◆ What you have to do ◆
This exercise calls for a copy of every line in the listing below that carries the word "begin".

━━━━━ Provided records

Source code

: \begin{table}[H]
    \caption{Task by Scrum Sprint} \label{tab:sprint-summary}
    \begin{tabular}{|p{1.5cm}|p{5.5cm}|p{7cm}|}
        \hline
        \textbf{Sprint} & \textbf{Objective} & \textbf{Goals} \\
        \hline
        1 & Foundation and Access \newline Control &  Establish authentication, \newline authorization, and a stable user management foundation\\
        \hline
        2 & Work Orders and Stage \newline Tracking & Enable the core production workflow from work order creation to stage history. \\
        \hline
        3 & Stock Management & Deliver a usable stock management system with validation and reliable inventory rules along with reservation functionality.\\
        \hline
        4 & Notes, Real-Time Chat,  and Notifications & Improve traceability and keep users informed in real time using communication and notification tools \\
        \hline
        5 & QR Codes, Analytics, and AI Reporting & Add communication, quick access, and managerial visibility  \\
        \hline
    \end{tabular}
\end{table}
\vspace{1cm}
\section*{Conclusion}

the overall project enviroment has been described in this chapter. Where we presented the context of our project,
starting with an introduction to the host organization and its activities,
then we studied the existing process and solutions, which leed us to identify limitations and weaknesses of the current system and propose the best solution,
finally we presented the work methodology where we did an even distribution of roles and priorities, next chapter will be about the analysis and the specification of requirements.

━━━━━━━━━━
━━━━━ Provided records

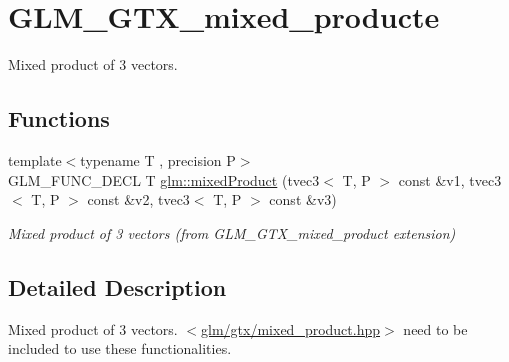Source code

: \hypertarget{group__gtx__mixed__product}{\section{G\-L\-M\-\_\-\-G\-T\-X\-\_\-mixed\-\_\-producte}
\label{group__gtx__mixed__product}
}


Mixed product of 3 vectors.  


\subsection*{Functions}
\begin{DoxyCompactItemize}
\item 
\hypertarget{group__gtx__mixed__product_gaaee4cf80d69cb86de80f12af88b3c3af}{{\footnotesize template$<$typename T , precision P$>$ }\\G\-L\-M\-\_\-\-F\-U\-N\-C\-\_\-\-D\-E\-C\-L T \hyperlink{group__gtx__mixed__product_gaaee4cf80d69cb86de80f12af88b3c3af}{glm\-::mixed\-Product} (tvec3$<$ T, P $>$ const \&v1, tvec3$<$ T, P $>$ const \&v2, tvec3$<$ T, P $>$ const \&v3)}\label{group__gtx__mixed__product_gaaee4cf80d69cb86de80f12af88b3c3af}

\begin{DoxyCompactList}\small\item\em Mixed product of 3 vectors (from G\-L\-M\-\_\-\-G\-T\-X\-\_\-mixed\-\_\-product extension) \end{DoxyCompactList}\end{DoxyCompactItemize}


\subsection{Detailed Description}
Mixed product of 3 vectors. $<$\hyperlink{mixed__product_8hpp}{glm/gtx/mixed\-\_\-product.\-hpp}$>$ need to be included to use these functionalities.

━━━━━━━━━━
━━━━━ Provided records

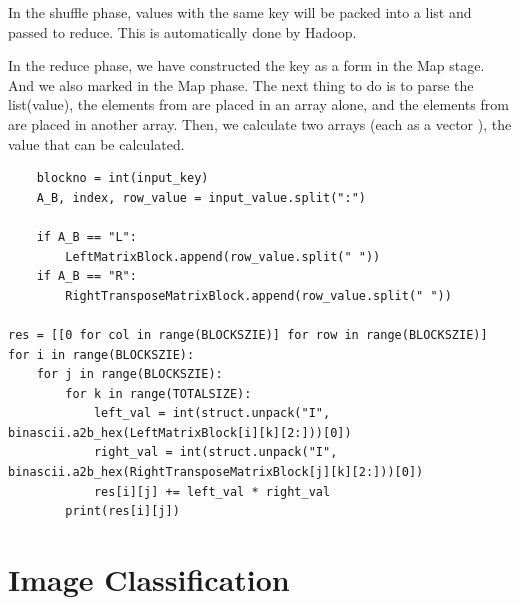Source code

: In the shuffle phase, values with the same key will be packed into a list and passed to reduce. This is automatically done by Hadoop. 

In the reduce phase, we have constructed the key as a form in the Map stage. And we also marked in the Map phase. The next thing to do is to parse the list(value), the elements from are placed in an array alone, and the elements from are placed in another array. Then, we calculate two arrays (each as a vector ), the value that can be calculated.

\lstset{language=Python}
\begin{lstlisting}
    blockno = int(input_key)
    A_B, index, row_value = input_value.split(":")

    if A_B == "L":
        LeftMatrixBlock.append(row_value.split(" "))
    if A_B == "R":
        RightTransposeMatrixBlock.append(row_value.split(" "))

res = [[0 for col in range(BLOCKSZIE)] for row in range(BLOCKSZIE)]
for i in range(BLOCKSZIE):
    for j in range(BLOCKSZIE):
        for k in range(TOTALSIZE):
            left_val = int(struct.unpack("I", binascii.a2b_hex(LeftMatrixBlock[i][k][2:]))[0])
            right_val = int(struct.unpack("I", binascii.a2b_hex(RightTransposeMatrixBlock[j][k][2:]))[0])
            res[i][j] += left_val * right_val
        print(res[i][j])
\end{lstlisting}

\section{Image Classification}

━━━━━━━━━━

◆ Exercise response ◆
: \begin{table}[H]
    \begin{tabular}{|p{1.5cm}|p{5.5cm}|p{7cm}|}
\begin{DoxyCompactItemize}
\begin{DoxyCompactList}\small\item\em Mixed product of 3 vectors (from G\-L\-M\-\_\-\-G\-T\-X\-\_\-mixed\-\_\-product extension) \end{DoxyCompactList}\end{DoxyCompactItemize}
\begin{lstlisting}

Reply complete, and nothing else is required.